A politician has told the Sri Lankan Parliament that the bombings there in the weekend were a retaliation for the Christchurch mosque attacks on 15 April, but has given no details.

The Prime Ministers of both Sri Lanka and New Zealand say that this claim is ‘premature’.

ISIS have claimed responsibility for the bombings, but it is not clear to what extent, if any.

RNZ: Easter Sunday bombings were retaliation against New Zealand mosque attack – Minister

A Sri Lanka official says initial investigation shows Easter Sunday bombings were a retaliation against New Zealand mosque attack.

A series of coordinated blasts in churches and hotels hit Sri Lanka on Sunday leaving 321 people dead and 500 injured.

“The initial investigation has revealed that this was in retaliation for the New Zealand mosque attack,” junior minister for defence Ruwan Wijewardene told parliament.

“It was done by National Thawheed Jama’ut along with JMI,” he said, referring to another local group, Jammiyathul Millathu Ibrahim.

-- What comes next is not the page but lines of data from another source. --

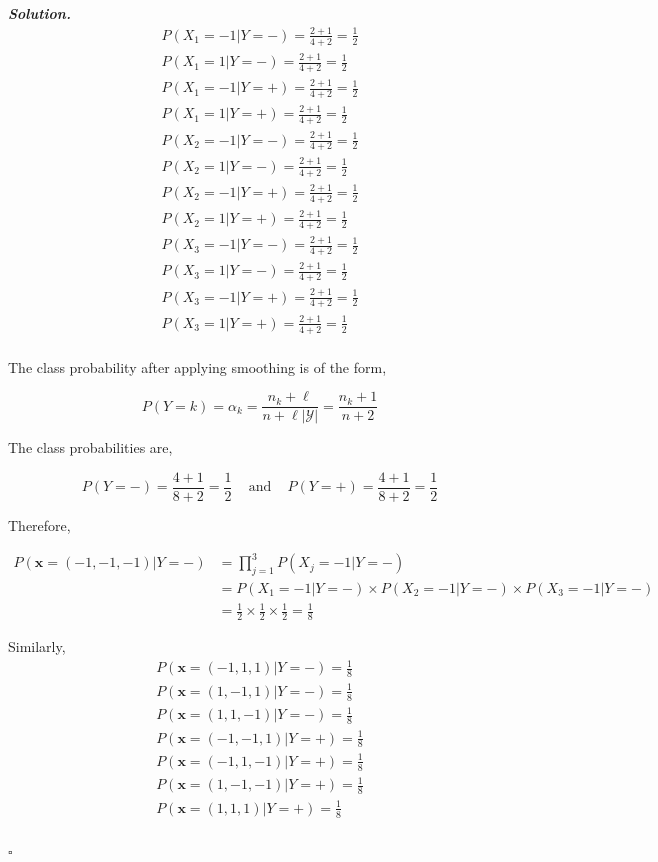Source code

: \documentclass[8pt]{article}
\newenvironment{solution}[1][\it{Solution}]{\textbf{#1. } }{$\square$}
\begin{document}
\begin{solution}
$$
\begin{aligned}
    P(X_{1} = -1 | Y = -) = \frac{2 + 1}{4 + 2} = \frac{1}{2}\\
    P(X_{1} = 1 | Y = -) = \frac{2 + 1}{4 + 2} = \frac{1}{2}\\
    P(X_{1} = -1 | Y = +) = \frac{2 + 1}{4 + 2} = \frac{1}{2}\\
    P(X_{1} = 1 | Y = +) = \frac{2 + 1}{4 + 2} = \frac{1}{2}\\
    P(X_{2} = -1 | Y = -) = \frac{2 + 1}{4 + 2} = \frac{1}{2}\\
    P(X_{2} = 1 | Y = -) = \frac{2 + 1}{4 + 2} = \frac{1}{2}\\
    P(X_{2} = -1 | Y = +) = \frac{2 + 1}{4 + 2} = \frac{1}{2}\\
    P(X_{2} = 1 | Y = +) = \frac{2 + 1}{4 + 2} = \frac{1}{2}\\
    P(X_{3} = -1 | Y = -) = \frac{2 + 1}{4 + 2} = \frac{1}{2}\\
    P(X_{3} = 1 | Y = -) = \frac{2 + 1}{4 + 2} = \frac{1}{2}\\
    P(X_{3} = -1 | Y = +) = \frac{2 + 1}{4 + 2} = \frac{1}{2}\\
    P(X_{3} = 1 | Y = +) = \frac{2 + 1}{4 + 2} = \frac{1}{2}\\
\end{aligned}
$$

The class probability after applying smoothing is of the form,

$$
    P(Y = k) = \alpha_k = \frac{n_k + \ell}{n + \ell|\mathcal{Y}|} = \frac{n_k + 1}{n + 2}
$$

The class probabilities are,

$$
    P(Y = -) = \frac{4 + 1}{8 + 2} = \frac{1}{2} \,\,\,\,\,\,\,\text{and}\,\,\,\,\,\,\, P(Y = +) = \frac{4 + 1}{8 + 2} = \frac{1}{2}
$$

Therefore,

$$
\begin{aligned}
    P(\boldsymbol{x} = (-1, -1, -1) | Y = -) &= \prod_{j=1}^{3} P(X_j = -1 | Y = -)\\
    &= P(X_1 = -1 | Y = -) \times P(X_2 = -1 | Y = -) \times P(X_3 = -1 | Y = -)\\
    &= \frac{1}{2} \times \frac{1}{2} \times \frac{1}{2} = \frac{1}{8}
\end{aligned}
$$

Similarly,
$$
\begin{aligned}
    P(\boldsymbol{x} = (-1, 1, 1) | Y = -) = \frac{1}{8}\\
    P(\boldsymbol{x} = (1, -1, 1) | Y = -) = \frac{1}{8}\\
    P(\boldsymbol{x} = (1, 1, -1) | Y = -) = \frac{1}{8}\\
    P(\boldsymbol{x} = (-1, -1, 1) | Y = +) = \frac{1}{8}\\
    P(\boldsymbol{x} = (-1, 1, -1) | Y = +) = \frac{1}{8}\\
    P(\boldsymbol{x} = (1, -1, -1) | Y = +) = \frac{1}{8}\\
    P(\boldsymbol{x} = (1, 1, 1) | Y = +) = \frac{1}{8}\\
\end{aligned}
$$


\end{solution}
\end{document}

However, the Associated Press said Mr Wijewardene made the statement about retaliation “without providing evidence or explaining where the information came from”.

So it isn’t clear if this is based on information or facts, or if it is just speculation.

A spokesperson for Prime Minister Jacinda Ardern said: “We have seen reports of the statement from the Sri Lankan Minister of state for defence, alleging a link between the the Easter Sunday terrorist attack and the March 15 attack in Christchurch.

“We understand the Sri Lankan investigation into the attack is in its early stages. New Zealand has not yet seen any intelligence upon which such an assessment might be based.

While it was always possible the Sri Lankan bombings could be in some way linked to the Christchurch shootings I doubt that is the whole explanation.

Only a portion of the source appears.